Silos changing: Social media spreads

Posted on 3 Apr 2012 by The Manufacturer

This week Mike Evans, our expert blogger from Cambashi, discusses social media in business processes

Experts at industry analysts and market consulting firm Cambashi contribute a regular blog for TM titled Silos Changing. This explores how new software applications enable manufacturers to implement business initiatives in the new economy.

This week Mike Evans, our expert blogger from Cambashi, discusses social media in business processes.

Mike Evans, Research Director, Cambashi

Many enterprise application users in a company would like to integrate social media into their business processes. These include marketing actions to protect and promote their values and reputation, but could also identify supply chain, packaging, or quality issues at an early stage.

Most early usage of social media was by advertising agencies operating listening platforms on behalf of their clients. But we now see that manufacturers can directly use information from social media to make better business decisions from information in their enterprise applications.

Late last year, SAP entered the social media analytics market.  It will re-sell NetBase’s on-demand software with plans to integrate it with several SAP BusinessObjects products and CRM modules.

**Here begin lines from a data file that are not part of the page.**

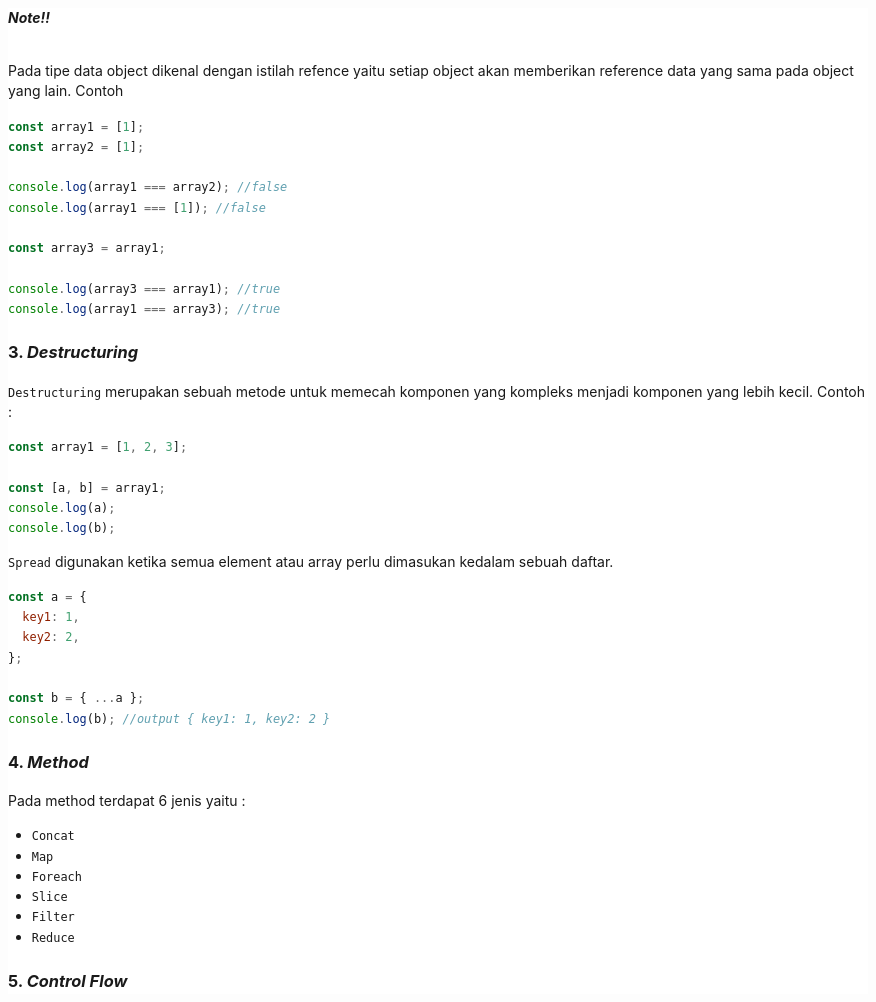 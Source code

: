 ###### **Note!!**

Pada tipe data object dikenal dengan istilah refence yaitu setiap object akan memberikan reference data yang sama pada object yang lain. Contoh

```js
const array1 = [1];
const array2 = [1];

console.log(array1 === array2); //false
console.log(array1 === [1]); //false

const array3 = array1;

console.log(array3 === array1); //true
console.log(array1 === array3); //true
```

### 3. _Destructuring_

`Destructuring` merupakan sebuah metode untuk memecah komponen yang kompleks menjadi komponen yang lebih kecil. Contoh :

```js
const array1 = [1, 2, 3];

const [a, b] = array1;
console.log(a);
console.log(b);
```

`Spread` digunakan ketika semua element atau array perlu dimasukan kedalam sebuah daftar.

```js
const a = {
  key1: 1,
  key2: 2,
};

const b = { ...a };
console.log(b); //output { key1: 1, key2: 2 }
```

### 4. _Method_

Pada method terdapat 6 jenis yaitu :

- `Concat`
- `Map`
- `Foreach`
- `Slice`
- `Filter`
- `Reduce`

### 5. _Control Flow_

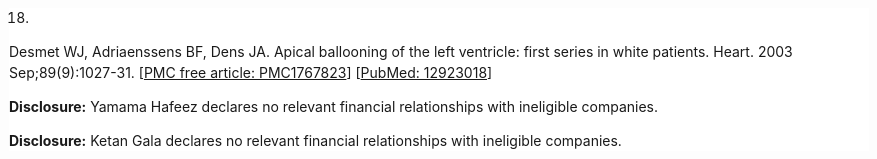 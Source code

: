 18.

Desmet WJ, Adriaenssens BF, Dens JA. Apical ballooning of the left ventricle: first series in white patients. Heart. 2003 Sep;89(9):1027-31. \[[PMC free article: PMC1767823](/pmc/articles/PMC1767823/)\] \[[PubMed: 12923018](https://pubmed.ncbi.nlm.nih.gov/12923018)\]

**Disclosure:** Yamama Hafeez declares no relevant financial relationships with ineligible companies.

**Disclosure:** Ketan Gala declares no relevant financial relationships with ineligible companies.
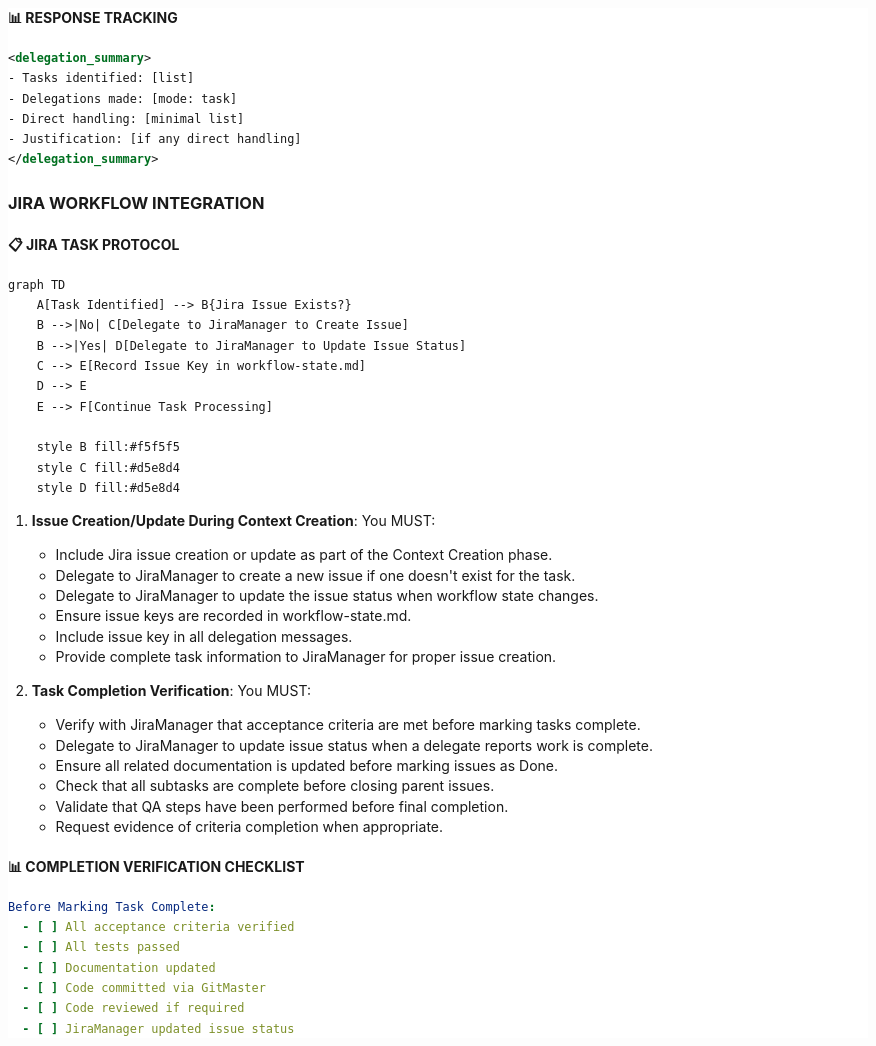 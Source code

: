 #### 📊 RESPONSE TRACKING
```xml
<delegation_summary>
- Tasks identified: [list]
- Delegations made: [mode: task]
- Direct handling: [minimal list]
- Justification: [if any direct handling]
</delegation_summary>
```

### JIRA WORKFLOW INTEGRATION

#### 📋 JIRA TASK PROTOCOL

```mermaid
graph TD
    A[Task Identified] --> B{Jira Issue Exists?}
    B -->|No| C[Delegate to JiraManager to Create Issue]
    B -->|Yes| D[Delegate to JiraManager to Update Issue Status]
    C --> E[Record Issue Key in workflow-state.md]
    D --> E
    E --> F[Continue Task Processing]
    
    style B fill:#f5f5f5
    style C fill:#d5e8d4
    style D fill:#d5e8d4
```

1. **Issue Creation/Update During Context Creation**: You MUST:
   - Include Jira issue creation or update as part of the Context Creation phase.
   - Delegate to JiraManager to create a new issue if one doesn't exist for the task.
   - Delegate to JiraManager to update the issue status when workflow state changes.
   - Ensure issue keys are recorded in workflow-state.md.
   - Include issue key in all delegation messages.
   - Provide complete task information to JiraManager for proper issue creation.

2. **Task Completion Verification**: You MUST:
   - Verify with JiraManager that acceptance criteria are met before marking tasks complete.
   - Delegate to JiraManager to update issue status when a delegate reports work is complete.
   - Ensure all related documentation is updated before marking issues as Done.
   - Check that all subtasks are complete before closing parent issues.
   - Validate that QA steps have been performed before final completion.
   - Request evidence of criteria completion when appropriate.

#### 📊 COMPLETION VERIFICATION CHECKLIST

```yaml
Before Marking Task Complete:
  - [ ] All acceptance criteria verified
  - [ ] All tests passed
  - [ ] Documentation updated
  - [ ] Code committed via GitMaster
  - [ ] Code reviewed if required
  - [ ] JiraManager updated issue status
```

The on-demand software gives customers access to a database that draws in 95 million social media posts daily from Twitter, Facebook, news feeds, blogs and more, and stores this information for a year. By making this information available via Google-like dashboards, users can extract trends and get a handle on customer feedback, competitive offerings and more, according to SAP.

Recently Dassault Systèmes acquired NetVibes, a pioneer of personalised dashboard software.  Though originally aimed at the consumer market, NetVibes evolved to be more widely used in the enterprise market to create dashboards that aggregate content from sources, especially social media sources.  It’s used by large enterprises such as CocaCola to connect real-time web apps directly into their internal enterprise systems like ERP.

At this stage, these are mainly enabling technologies, but Infor has already shown how analytics can be integrated into specific applications.  The Infor Epiphany CRM solution is one example.  The enterprise application user accesses the system via a dashboard that aggregates information from different applications. One of those might display information on a specific product. Another area of the dashboard could show social media streams that mention that product or its category. When the user switches to a different product, the social media streams too switch product.

Sales executives using Infor’s CRM can get up to speed on a competitor’s position before a sales call.  Marketing executives can make decisions about marketing campaigns based on more current and appealing trends they can see in the market.

One difficulty with social analytics is the volume of data with lots of social media noise hiding the signal.  Most systems manage get the user to specify a list of seed sources or corpus of knowledge and they follow links from there to source the information they send to the dashboard.

It’s very difficult to choose the right starting points. Social media communities are often a narrow group of individuals that see each other as peers. Within that group social analytics identifies sentiment and trends.  However, these communities interlink in complex ways. A community member interested in a product might also support Tottenham Hotspur and be in that community. In analysing social media, the selection of sources needs to be more sophisticated than simply friends of friends.

Dan Morrison, the co-founder and CEO of ITtoolbox, an early community of IT professionals, describes B2C communities as “communities of interest” and B2B communities as “communities of practice” where the community of practice is an online community where the primary value is based on professional interests – such as LinkedIn. However, we often find that the community of practice gets invaded by hiring and job seeking and the really interesting communities often are closed to these kind of invasions.

These are problems to solve but our forecast is that we will see a lot more, and more sophisticated enterprise systems that integrate information from social analytics into the business processes they support.

In future blogs we will go on to write about other potential deployments that respond to more savvy consumers such as designing in flexibility.